Office: Sitterly House 306
Education: BA, University at East Anglia, 1981; MA, 1986; PhD, Binghamton University, 1991.
Biography: Sandra Jamieson specializes in writing and communication studies and directs Drew’s Undergraduate Writing Fellows program. She teaches courses on social media, digital writing, authorship, genres of writing, creative nonfiction, tutoring and teaching writing, and civic engagement, and has led travel programs to Argentina and Cuba, and service trips to Honduras and the Dominican Republic. A principal researcher in the national study of student writing, the Citation Project, she has published many articles and book chapters in addition to The Bedford Guide to Teaching Writing in the Disciplines, and three co-edited collections, Coming of Age: The Advanced Writing Curriculum (2000), Information Literacy: Research and Collaboration across Disciplines (2016), and Points of Departure: Rethinking Student Source Use and Writing Studies Research Methods (2018). She has held office in two major writing studies organizations, and regularly lectures and runs workshops on plagiarism and information literacy on college campuses and presents papers at professional conferences in the US and abroad.
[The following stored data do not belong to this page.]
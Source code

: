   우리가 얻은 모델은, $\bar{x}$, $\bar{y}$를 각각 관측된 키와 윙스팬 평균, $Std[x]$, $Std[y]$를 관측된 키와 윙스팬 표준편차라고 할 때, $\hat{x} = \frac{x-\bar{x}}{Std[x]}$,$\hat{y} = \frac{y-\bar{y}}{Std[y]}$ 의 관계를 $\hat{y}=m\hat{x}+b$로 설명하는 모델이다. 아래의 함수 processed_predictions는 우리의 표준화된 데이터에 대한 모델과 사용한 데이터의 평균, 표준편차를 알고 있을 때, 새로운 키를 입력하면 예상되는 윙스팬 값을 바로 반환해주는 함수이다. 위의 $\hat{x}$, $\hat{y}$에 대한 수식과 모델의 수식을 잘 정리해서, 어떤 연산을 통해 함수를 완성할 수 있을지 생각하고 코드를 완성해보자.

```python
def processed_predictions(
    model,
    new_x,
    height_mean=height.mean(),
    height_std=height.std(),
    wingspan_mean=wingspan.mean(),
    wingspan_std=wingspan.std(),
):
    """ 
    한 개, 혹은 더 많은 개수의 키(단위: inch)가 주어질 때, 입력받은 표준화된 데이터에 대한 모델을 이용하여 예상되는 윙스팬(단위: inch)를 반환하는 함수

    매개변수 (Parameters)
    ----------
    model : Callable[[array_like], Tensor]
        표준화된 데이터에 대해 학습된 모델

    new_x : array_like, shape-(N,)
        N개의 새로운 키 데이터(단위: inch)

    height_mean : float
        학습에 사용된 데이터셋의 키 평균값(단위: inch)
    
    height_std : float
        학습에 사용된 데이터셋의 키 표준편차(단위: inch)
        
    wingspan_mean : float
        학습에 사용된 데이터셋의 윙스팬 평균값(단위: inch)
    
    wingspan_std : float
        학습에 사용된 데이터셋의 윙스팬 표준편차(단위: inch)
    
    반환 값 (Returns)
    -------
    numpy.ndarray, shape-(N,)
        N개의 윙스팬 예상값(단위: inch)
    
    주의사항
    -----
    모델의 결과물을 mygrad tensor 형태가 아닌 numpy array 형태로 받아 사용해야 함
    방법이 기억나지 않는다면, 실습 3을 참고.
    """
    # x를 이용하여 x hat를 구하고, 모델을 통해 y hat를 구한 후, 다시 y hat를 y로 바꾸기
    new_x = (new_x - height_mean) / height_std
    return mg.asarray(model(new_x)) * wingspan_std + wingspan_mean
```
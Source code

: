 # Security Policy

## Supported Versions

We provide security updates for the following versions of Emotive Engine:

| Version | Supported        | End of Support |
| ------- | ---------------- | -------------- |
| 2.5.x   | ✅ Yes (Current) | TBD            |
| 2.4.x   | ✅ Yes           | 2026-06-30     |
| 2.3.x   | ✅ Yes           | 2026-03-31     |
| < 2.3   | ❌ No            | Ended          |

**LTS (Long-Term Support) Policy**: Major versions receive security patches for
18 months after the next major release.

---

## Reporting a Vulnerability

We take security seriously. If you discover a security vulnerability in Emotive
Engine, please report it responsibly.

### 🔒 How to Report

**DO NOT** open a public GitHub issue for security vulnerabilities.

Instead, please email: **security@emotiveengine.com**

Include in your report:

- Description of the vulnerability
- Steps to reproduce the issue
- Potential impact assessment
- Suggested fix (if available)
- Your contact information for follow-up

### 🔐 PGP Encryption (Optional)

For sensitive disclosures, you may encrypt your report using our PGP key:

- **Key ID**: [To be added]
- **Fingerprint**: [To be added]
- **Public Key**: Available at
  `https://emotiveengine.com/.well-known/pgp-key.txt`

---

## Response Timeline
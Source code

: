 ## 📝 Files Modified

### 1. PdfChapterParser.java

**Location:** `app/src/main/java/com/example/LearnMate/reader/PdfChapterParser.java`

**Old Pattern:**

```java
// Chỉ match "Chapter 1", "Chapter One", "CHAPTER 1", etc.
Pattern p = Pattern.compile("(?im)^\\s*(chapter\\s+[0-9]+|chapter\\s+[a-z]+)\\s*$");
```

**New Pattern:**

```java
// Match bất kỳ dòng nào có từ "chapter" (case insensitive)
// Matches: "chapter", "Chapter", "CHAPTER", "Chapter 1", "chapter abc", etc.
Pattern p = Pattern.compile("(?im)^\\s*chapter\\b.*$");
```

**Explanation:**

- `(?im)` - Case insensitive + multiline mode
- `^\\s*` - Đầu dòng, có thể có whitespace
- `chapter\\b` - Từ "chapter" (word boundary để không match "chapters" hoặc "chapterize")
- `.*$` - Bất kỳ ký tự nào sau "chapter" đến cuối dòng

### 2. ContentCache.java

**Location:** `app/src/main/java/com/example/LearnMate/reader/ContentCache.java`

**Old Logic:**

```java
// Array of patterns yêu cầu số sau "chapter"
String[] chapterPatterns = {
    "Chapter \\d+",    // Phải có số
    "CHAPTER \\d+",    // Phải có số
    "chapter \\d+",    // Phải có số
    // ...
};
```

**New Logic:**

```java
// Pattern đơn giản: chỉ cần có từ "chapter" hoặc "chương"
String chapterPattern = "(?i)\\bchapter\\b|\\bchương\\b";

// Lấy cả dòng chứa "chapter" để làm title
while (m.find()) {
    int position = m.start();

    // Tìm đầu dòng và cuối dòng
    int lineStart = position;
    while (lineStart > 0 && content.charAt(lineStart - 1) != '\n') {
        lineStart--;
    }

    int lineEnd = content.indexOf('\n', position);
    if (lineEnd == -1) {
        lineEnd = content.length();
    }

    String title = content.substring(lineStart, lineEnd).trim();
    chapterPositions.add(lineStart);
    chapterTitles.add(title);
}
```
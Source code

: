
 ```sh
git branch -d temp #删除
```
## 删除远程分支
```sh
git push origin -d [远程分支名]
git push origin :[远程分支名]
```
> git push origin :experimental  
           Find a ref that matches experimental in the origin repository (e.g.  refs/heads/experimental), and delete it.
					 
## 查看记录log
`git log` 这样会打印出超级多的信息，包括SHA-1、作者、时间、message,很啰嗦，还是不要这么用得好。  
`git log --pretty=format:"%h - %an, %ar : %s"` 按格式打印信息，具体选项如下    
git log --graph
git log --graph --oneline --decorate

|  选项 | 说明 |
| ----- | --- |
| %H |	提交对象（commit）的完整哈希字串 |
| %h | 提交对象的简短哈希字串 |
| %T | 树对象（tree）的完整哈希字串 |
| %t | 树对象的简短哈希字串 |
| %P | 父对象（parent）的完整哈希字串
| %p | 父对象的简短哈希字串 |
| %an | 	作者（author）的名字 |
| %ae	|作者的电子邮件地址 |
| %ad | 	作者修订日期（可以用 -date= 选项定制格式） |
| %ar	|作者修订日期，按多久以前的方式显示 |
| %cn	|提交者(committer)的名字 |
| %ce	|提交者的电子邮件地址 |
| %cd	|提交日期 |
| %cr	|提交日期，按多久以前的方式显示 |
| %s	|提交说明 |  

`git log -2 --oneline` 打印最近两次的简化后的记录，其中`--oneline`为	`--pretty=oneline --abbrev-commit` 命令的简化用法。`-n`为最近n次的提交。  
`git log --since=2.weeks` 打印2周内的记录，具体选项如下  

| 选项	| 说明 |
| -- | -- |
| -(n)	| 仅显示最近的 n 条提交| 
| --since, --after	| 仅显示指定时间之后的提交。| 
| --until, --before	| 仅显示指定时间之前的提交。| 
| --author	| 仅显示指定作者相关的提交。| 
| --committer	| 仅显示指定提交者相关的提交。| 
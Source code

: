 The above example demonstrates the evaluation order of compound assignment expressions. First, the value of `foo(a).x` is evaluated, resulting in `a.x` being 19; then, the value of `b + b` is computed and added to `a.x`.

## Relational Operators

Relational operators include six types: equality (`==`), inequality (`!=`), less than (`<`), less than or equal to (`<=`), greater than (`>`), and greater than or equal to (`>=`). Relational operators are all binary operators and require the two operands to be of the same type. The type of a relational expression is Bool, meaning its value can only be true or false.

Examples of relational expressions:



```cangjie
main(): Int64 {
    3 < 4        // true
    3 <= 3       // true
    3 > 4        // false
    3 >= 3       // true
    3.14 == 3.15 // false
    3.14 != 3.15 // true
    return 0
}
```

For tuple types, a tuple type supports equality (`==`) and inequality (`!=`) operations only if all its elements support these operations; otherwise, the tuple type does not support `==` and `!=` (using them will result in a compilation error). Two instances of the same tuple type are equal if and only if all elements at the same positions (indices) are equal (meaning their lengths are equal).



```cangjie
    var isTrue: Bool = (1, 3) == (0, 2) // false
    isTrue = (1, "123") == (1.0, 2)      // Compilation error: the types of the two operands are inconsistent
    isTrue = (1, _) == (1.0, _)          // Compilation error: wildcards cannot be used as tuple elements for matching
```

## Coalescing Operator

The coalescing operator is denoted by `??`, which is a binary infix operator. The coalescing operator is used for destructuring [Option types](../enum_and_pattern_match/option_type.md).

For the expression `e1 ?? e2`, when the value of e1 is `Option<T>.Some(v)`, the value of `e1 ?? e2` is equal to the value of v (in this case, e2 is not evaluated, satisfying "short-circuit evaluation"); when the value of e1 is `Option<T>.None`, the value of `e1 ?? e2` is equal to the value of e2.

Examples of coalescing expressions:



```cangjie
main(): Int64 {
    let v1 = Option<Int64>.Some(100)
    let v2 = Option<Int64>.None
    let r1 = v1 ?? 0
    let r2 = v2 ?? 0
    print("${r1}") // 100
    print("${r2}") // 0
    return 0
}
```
Office: Sitterly House 106
Education: AB, Bryn Mawr College, 1972; PhD, Indiana University, 1992
Biography: Wendy Kolmar is Professor of English and of Women’s and Gender Studies. She teaches courses on feminist theory and the history of feminist thought, Victorian literature, women and literature, gothic and supernatural literature, film and literary criticism. She serves regularly as a consultant and reviewer for women’s and gender studies programs around the country and also served for many years on various governing bodies of the National Women’s Studies Association. Her publications include Haunting the House of Fiction: Feminist Perspectives on Ghost Stories by American Women (with Lynette Carpenter — 1991); Creating an Inclusive College Curriculum: A Teaching Source Book from the New Jersey Project (edited with Ellen G. Friedman, Charley B. Flint, and Paula Rothenberg — 1996); A Selected Annotated Bibliography of Ghost Stories by British and American Women Writers (with Lynette Carpenter — 1998); Feminist Theory: A Reader (with Fran Batkowski, now in its second edition) and a special issue of Women’s Studies Quarterly, entitled Looking Across the Lens: Women’s Studies and Film.
Tomás Q. Morín is an assistant professor of English. He co-directs the Creative Writing Program and specializes in teaching creative writing, American literature, and translation. He is the author of Patient Zero, which received a starred review in Publishers Weekly. His first poetry collection A Larger Country was the winner of the APR/Honickman Prize and runner-up for the PEN/Joyce Osterweil Award. He is co-editor with Mari L’Esperance of Coming Close: Forty Essays on Philip Levine. He is the translator of Pablo Neruda’s The Heights of Macchu Picchu, as well as the opera Pancho Villa From a Safe Distance. His poems have appeared in Slate, Threepenny Review, Boulevard, Poetry, New England Review, and Narrative. His work has been profiled on NBC Latino and he is the recipient of a Civitella Foundation Fellowship.